I. Der Beklagte wird unter Aufhebung des Bescheides vom 06.04.2018 in der Fassung des Widerspruchsbescheides vom 12.06.2018 verurteilt, dem Kläger ab 18.10.2018 Taubblindengeld zu gewähren.
Im Übrigen wird die Klage abgewiesen.
II. Der Beklagte erstattet dem Kläger 3/4 der notwendigen außergerichtlichen Kosten.

Gründe

Das Sozialgericht München ist sachlich und örtlich zuständig. Die form- (§ 90 SGG) und fristgerecht (§ 87 SGG) erhobene Klage ist zulässig.
Der Kläger hat einen Anspruch auf Gewährung von Taubblindengeld.
Mit Bescheid vom 16.02.2018 war der Anspruch des Klägers auf Zahlung von Blindengeld anerkannt worden.
Taubblind i.S. des Art. 1 BayBlindG ist ein blinder Mensch mit vollständigem Hörverlust oder an Taubheit grenzender Schwerhörigkeit. Eine an Taubheit grenzende Schwerhörigkeit liegt bei einem Hörverlust von mindestens 80 v.H. (Artikel 1 Abs. 3 BayBlindG) vor.

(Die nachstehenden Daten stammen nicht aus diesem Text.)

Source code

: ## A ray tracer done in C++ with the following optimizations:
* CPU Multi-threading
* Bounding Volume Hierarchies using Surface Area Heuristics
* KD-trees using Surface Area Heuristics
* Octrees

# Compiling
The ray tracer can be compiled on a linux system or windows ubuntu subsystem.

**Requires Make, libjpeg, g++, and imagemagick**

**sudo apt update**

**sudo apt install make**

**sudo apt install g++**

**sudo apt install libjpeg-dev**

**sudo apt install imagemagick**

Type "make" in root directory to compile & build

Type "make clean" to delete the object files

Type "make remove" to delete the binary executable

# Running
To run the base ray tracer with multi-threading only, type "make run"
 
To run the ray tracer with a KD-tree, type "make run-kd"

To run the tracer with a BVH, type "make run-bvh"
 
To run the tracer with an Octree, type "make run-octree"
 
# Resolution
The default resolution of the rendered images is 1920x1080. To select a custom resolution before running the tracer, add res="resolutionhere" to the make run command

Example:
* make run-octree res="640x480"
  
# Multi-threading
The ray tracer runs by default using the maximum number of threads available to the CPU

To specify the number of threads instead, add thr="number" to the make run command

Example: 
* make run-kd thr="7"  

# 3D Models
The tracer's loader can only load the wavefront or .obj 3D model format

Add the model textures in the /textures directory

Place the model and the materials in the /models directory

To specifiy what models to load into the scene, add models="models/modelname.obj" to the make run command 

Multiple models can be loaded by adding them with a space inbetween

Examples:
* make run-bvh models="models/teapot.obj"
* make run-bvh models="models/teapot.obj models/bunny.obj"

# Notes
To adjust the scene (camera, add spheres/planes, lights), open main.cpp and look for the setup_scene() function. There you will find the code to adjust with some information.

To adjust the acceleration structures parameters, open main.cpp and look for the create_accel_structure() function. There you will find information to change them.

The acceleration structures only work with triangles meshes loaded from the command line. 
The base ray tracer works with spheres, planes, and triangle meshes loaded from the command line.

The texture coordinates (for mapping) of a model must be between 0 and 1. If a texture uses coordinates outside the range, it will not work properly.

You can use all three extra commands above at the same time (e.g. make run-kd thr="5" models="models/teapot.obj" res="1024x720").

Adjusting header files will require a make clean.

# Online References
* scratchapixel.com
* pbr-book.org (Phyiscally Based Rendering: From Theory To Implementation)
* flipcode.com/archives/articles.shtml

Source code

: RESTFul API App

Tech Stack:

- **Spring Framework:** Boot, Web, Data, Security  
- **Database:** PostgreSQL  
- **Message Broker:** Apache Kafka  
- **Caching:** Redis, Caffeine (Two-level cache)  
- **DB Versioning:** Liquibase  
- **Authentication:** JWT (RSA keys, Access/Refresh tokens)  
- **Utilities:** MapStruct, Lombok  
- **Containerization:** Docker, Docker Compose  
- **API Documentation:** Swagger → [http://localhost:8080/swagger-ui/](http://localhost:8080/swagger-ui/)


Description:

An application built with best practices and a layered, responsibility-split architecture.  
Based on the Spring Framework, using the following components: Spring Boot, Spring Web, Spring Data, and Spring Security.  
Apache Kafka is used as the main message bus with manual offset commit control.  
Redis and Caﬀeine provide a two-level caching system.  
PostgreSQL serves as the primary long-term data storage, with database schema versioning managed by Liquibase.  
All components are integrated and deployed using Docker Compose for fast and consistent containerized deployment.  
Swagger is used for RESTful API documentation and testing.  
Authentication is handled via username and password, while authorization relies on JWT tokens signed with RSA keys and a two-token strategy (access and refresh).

Nach dem Ergebnis der Beweisaufnahme und nach Einvernahme des Klägers in der mündlichen Verhandlung steht zur Überzeugung des Gerichts fest, dass beim Kläger eine an Taubheit grenzende Schwerhörigkeit mit einem Hörverlust von 80 v.H. vorliegt und damit ein Anspruch auf Gewährung von Taubblindengeld besteht.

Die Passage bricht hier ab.